▶ **Task instructions**
Exact reproduction of the listing is required. Pictures are not reproduced.

▶ **Extracted data**
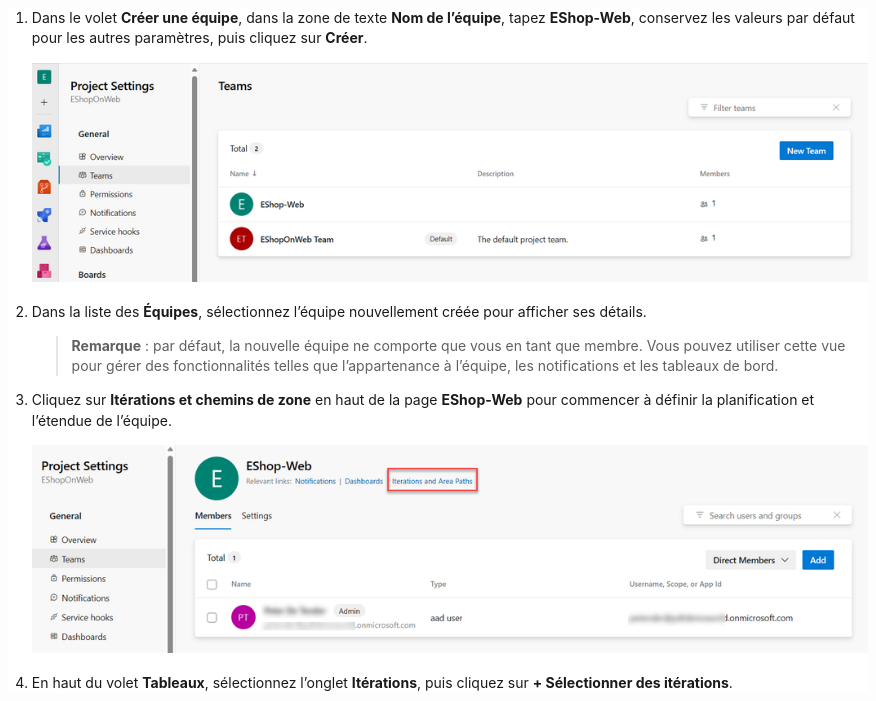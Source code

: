 1. Dans le volet **Créer une équipe**, dans la zone de texte **Nom de l’équipe**, tapez **EShop-Web**, conservez les valeurs par défaut pour les autres paramètres, puis cliquez sur **Créer**.

    ![Dans la fenêtre « Créer une équipe », appelez votre nouvelle équipe « EShop-Web », puis cliquez sur « Créer »](images/m1/eshopweb-team_v1.png)

1. Dans la liste des **Équipes**, sélectionnez l’équipe nouvellement créée pour afficher ses détails.

    > **Remarque** : par défaut, la nouvelle équipe ne comporte que vous en tant que membre. Vous pouvez utiliser cette vue pour gérer des fonctionnalités telles que l’appartenance à l’équipe, les notifications et les tableaux de bord.

1. Cliquez sur **Itérations et chemins de zone** en haut de la page **EShop-Web** pour commencer à définir la planification et l’étendue de l’équipe.

    ![Dans la fenêtre Paramètres du projet, dans l’onglet « Équipes », dans l’équipe « EShop-WEB », cliquez sur « Itérations et chemins de zone »](images/m1/EShop-WEB-iterationsareas_v1.png)

1. En haut du volet **Tableaux**, sélectionnez l’onglet **Itérations**, puis cliquez sur **+ Sélectionner des itérations**.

▶ **Task result**
Source code

: 1. Dans le volet **Créer une équipe**, dans la zone de texte **Nom de l’équipe**, tapez **EShop-Web**, conservez les valeurs par défaut pour les autres paramètres, puis cliquez sur **Créer**.

    ![Dans la fenêtre « Créer une équipe », appelez votre nouvelle équipe « EShop-Web », puis cliquez sur « Créer »](images/m1/eshopweb-team_v1.png)

1. Dans la liste des **Équipes**, sélectionnez l’équipe nouvellement créée pour afficher ses détails.

    > **Remarque** : par défaut, la nouvelle équipe ne comporte que vous en tant que membre. Vous pouvez utiliser cette vue pour gérer des fonctionnalités telles que l’appartenance à l’équipe, les notifications et les tableaux de bord.

1. Cliquez sur **Itérations et chemins de zone** en haut de la page **EShop-Web** pour commencer à définir la planification et l’étendue de l’équipe.

    ![Dans la fenêtre Paramètres du projet, dans l’onglet « Équipes », dans l’équipe « EShop-WEB », cliquez sur « Itérations et chemins de zone »](images/m1/EShop-WEB-iterationsareas_v1.png)

1. En haut du volet **Tableaux**, sélectionnez l’onglet **Itérations**, puis cliquez sur **+ Sélectionner des itérations**.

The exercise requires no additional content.